**Data extracted from a collection**.
# # # # #
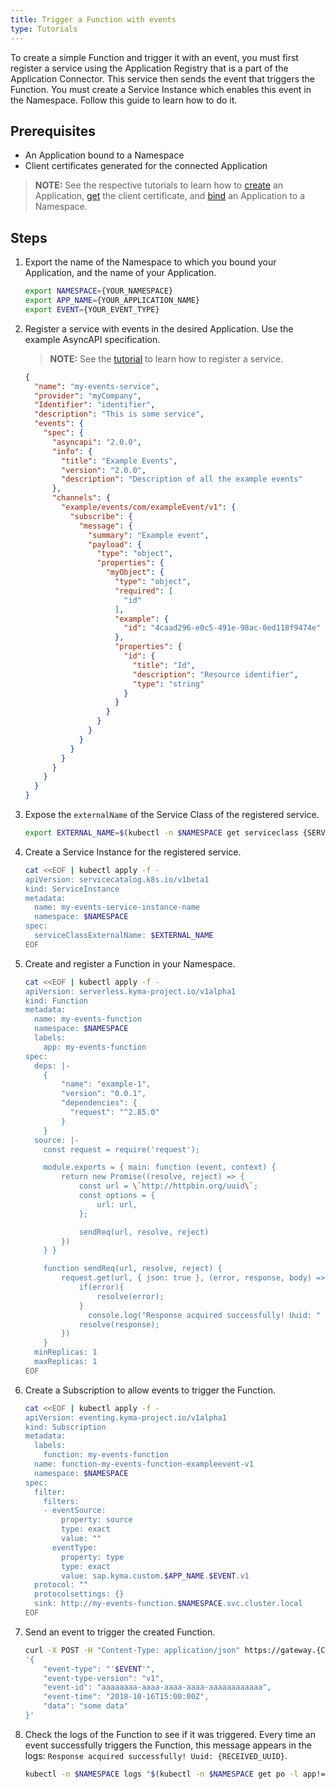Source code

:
 ```yaml
---
title: Trigger a Function with events
type: Tutorials
---
```


To create a simple Function and trigger it with an event, you must first register a service using the Application Registry that is a part of the Application Connector. This service then sends the event that triggers the Function. You must create a Service Instance which enables this event in the Namespace. Follow this guide to learn how to do it.

## Prerequisites

- An Application bound to a Namespace
- Client certificates generated for the connected Application

>**NOTE:** See the respective tutorials to learn how to [create](#tutorials-create-a-new-application) an Application, [get](#tutorials-get-the-client-certificate) the client certificate, and [bind](#tutorials-bind-an-application-to-a-namespace) an Application to a Namespace.

## Steps

1. Export the name of the Namespace to which you bound your Application, and the name of your Application.

   ```bash
   export NAMESPACE={YOUR_NAMESPACE}
   export APP_NAME={YOUR_APPLICATION_NAME}
   export EVENT={YOUR_EVENT_TYPE}
   ```

2. Register a service with events in the desired Application. Use the example AsyncAPI specification.

   > **NOTE:** See the [tutorial](#tutorials-register-a-service) to learn how to register a service.

   ```json
   {
     "name": "my-events-service",
     "provider": "myCompany",
     "Identifier": "identifier",
     "description": "This is some service",
     "events": {
       "spec": {
         "asyncapi": "2.0.0",
         "info": {
           "title": "Example Events",
           "version": "2.0.0",
           "description": "Description of all the example events"
         },
         "channels": {
           "example/events/com/exampleEvent/v1": {
             "subscribe": {
               "message": {
                 "summary": "Example event",
                 "payload": {
                   "type": "object",
                   "properties": {
                     "myObject": {
                       "type": "object",
                       "required": [
                         "id"
                       ],
                       "example": {
                         "id": "4caad296-e0c5-491e-98ac-0ed118f9474e"
                       },
                       "properties": {
                         "id": {
                           "title": "Id",
                           "description": "Resource identifier",
                           "type": "string"
                         }
                       }
                     }
                   }
                 }
               }
             }
           }
         }
       }
     }
   }
   ```

3. Expose the `externalName` of the Service Class of the registered service.

   ```bash
   export EXTERNAL_NAME=$(kubectl -n $NAMESPACE get serviceclass {SERVICE_ID}  -o jsonpath='{.spec.externalName}')
   ```

4. Create a Service Instance for the registered service.

   ```bash
   cat <<EOF | kubectl apply -f -
   apiVersion: servicecatalog.k8s.io/v1beta1
   kind: ServiceInstance
   metadata:
     name: my-events-service-instance-name
     namespace: $NAMESPACE
   spec:
     serviceClassExternalName: $EXTERNAL_NAME
   EOF
   ```

5. Create and register a Function in your Namespace.

   ```bash
   cat <<EOF | kubectl apply -f -
   apiVersion: serverless.kyma-project.io/v1alpha1
   kind: Function
   metadata:
     name: my-events-function
     namespace: $NAMESPACE
     labels:
       app: my-events-function
   spec:
     deps: |-
       {
           "name": "example-1",
           "version": "0.0.1",
           "dependencies": {
             "request": "^2.85.0"
           }
       }
     source: |-
       const request = require('request');

       module.exports = { main: function (event, context) {
           return new Promise((resolve, reject) => {
               const url = \`http://httpbin.org/uuid\`;
               const options = {
                   url: url,
               };

               sendReq(url, resolve, reject)
           })
       } }

       function sendReq(url, resolve, reject) {
           request.get(url, { json: true }, (error, response, body) => {
               if(error){
                   resolve(error);
               }
                 console.log("Response acquired successfully! Uuid: " + response.body.uuid);
               resolve(response);
           })
       }
     minReplicas: 1
     maxReplicas: 1
   EOF
   ```

6. Create a Subscription to allow events to trigger the Function.

   ```bash
   cat <<EOF | kubectl apply -f -
   apiVersion: eventing.kyma-project.io/v1alpha1
   kind: Subscription
   metadata:
     labels:
       function: my-events-function
     name: function-my-events-function-exampleevent-v1
     namespace: $NAMESPACE
   spec:
     filter:
       filters:
       - eventSource:
           property: source
           type: exact
           value: ""
         eventType:
           property: type
           type: exact
           value: sap.kyma.custom.$APP_NAME.$EVENT.v1
     protocol: ""
     protocolsettings: {}
     sink: http://my-events-function.$NAMESPACE.svc.cluster.local
   EOF
   ```

7. Send an event to trigger the created Function.

   ```bash
   curl -X POST -H "Content-Type: application/json" https://gateway.{CLUSTER_DOMAIN}/$APP_NAME/v1/events -k --cert {CERT_FILE_NAME}.crt --key {KEY_FILE_NAME}.key -d \
   '{
       "event-type": "'$EVENT'",
       "event-type-version": "v1",
       "event-id": "aaaaaaaa-aaaa-aaaa-aaaa-aaaaaaaaaaaa",
       "event-time": "2018-10-16T15:00:00Z",
       "data": "some data"
   }'
   ```

8. Check the logs of the Function to see if it was triggered. Every time an event successfully triggers the Function, this message appears in the logs: `Response acquired successfully! Uuid: {RECEIVED_UUID}`.

   ```bash
   kubectl -n $NAMESPACE logs "$(kubectl -n $NAMESPACE get po -l app!=my-events-function,serverless.kyma-project.io/function-name=my-events-function -o jsonpath='{.items[0].metadata.name}')" -c function | grep -E "Response acquired successfully! Uuid: [a-f0-9-]+"
   ```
# # # # #
Transcribe all of the data above verbatim but omit every picture.

Source code

:
 ```yaml
---
title: Trigger a Function with events
type: Tutorials
---
```


To create a simple Function and trigger it with an event, you must first register a service using the Application Registry that is a part of the Application Connector. This service then sends the event that triggers the Function. You must create a Service Instance which enables this event in the Namespace. Follow this guide to learn how to do it.

## Prerequisites

- An Application bound to a Namespace
- Client certificates generated for the connected Application

>**NOTE:** See the respective tutorials to learn how to [create](#tutorials-create-a-new-application) an Application, [get](#tutorials-get-the-client-certificate) the client certificate, and [bind](#tutorials-bind-an-application-to-a-namespace) an Application to a Namespace.

## Steps

1. Export the name of the Namespace to which you bound your Application, and the name of your Application.

   ```bash
   export NAMESPACE={YOUR_NAMESPACE}
   export APP_NAME={YOUR_APPLICATION_NAME}
   export EVENT={YOUR_EVENT_TYPE}
   ```

2. Register a service with events in the desired Application. Use the example AsyncAPI specification.

   > **NOTE:** See the [tutorial](#tutorials-register-a-service) to learn how to register a service.

   ```json
   {
     "name": "my-events-service",
     "provider": "myCompany",
     "Identifier": "identifier",
     "description": "This is some service",
     "events": {
       "spec": {
         "asyncapi": "2.0.0",
         "info": {
           "title": "Example Events",
           "version": "2.0.0",
           "description": "Description of all the example events"
         },
         "channels": {
           "example/events/com/exampleEvent/v1": {
             "subscribe": {
               "message": {
                 "summary": "Example event",
                 "payload": {
                   "type": "object",
                   "properties": {
                     "myObject": {
                       "type": "object",
                       "required": [
                         "id"
                       ],
                       "example": {
                         "id": "4caad296-e0c5-491e-98ac-0ed118f9474e"
                       },
                       "properties": {
                         "id": {
                           "title": "Id",
                           "description": "Resource identifier",
                           "type": "string"
                         }
                       }
                     }
                   }
                 }
               }
             }
           }
         }
       }
     }
   }
   ```

3. Expose the `externalName` of the Service Class of the registered service.

   ```bash
   export EXTERNAL_NAME=$(kubectl -n $NAMESPACE get serviceclass {SERVICE_ID}  -o jsonpath='{.spec.externalName}')
   ```

4. Create a Service Instance for the registered service.

   ```bash
   cat <<EOF | kubectl apply -f -
   apiVersion: servicecatalog.k8s.io/v1beta1
   kind: ServiceInstance
   metadata:
     name: my-events-service-instance-name
     namespace: $NAMESPACE
   spec:
     serviceClassExternalName: $EXTERNAL_NAME
   EOF
   ```

5. Create and register a Function in your Namespace.

   ```bash
   cat <<EOF | kubectl apply -f -
   apiVersion: serverless.kyma-project.io/v1alpha1
   kind: Function
   metadata:
     name: my-events-function
     namespace: $NAMESPACE
     labels:
       app: my-events-function
   spec:
     deps: |-
       {
           "name": "example-1",
           "version": "0.0.1",
           "dependencies": {
             "request": "^2.85.0"
           }
       }
     source: |-
       const request = require('request');

       module.exports = { main: function (event, context) {
           return new Promise((resolve, reject) => {
               const url = \`http://httpbin.org/uuid\`;
               const options = {
                   url: url,
               };

               sendReq(url, resolve, reject)
           })
       } }

       function sendReq(url, resolve, reject) {
           request.get(url, { json: true }, (error, response, body) => {
               if(error){
                   resolve(error);
               }
                 console.log("Response acquired successfully! Uuid: " + response.body.uuid);
               resolve(response);
           })
       }
     minReplicas: 1
     maxReplicas: 1
   EOF
   ```

6. Create a Subscription to allow events to trigger the Function.

   ```bash
   cat <<EOF | kubectl apply -f -
   apiVersion: eventing.kyma-project.io/v1alpha1
   kind: Subscription
   metadata:
     labels:
       function: my-events-function
     name: function-my-events-function-exampleevent-v1
     namespace: $NAMESPACE
   spec:
     filter:
       filters:
       - eventSource:
           property: source
           type: exact
           value: ""
         eventType:
           property: type
           type: exact
           value: sap.kyma.custom.$APP_NAME.$EVENT.v1
     protocol: ""
     protocolsettings: {}
     sink: http://my-events-function.$NAMESPACE.svc.cluster.local
   EOF
   ```

7. Send an event to trigger the created Function.

   ```bash
   curl -X POST -H "Content-Type: application/json" https://gateway.{CLUSTER_DOMAIN}/$APP_NAME/v1/events -k --cert {CERT_FILE_NAME}.crt --key {KEY_FILE_NAME}.key -d \
   '{
       "event-type": "'$EVENT'",
       "event-type-version": "v1",
       "event-id": "aaaaaaaa-aaaa-aaaa-aaaa-aaaaaaaaaaaa",
       "event-time": "2018-10-16T15:00:00Z",
       "data": "some data"
   }'
   ```

8. Check the logs of the Function to see if it was triggered. Every time an event successfully triggers the Function, this message appears in the logs: `Response acquired successfully! Uuid: {RECEIVED_UUID}`.

   ```bash
   kubectl -n $NAMESPACE logs "$(kubectl -n $NAMESPACE get po -l app!=my-events-function,serverless.kyma-project.io/function-name=my-events-function -o jsonpath='{.items[0].metadata.name}')" -c function | grep -E "Response acquired successfully! Uuid: [a-f0-9-]+"
   ```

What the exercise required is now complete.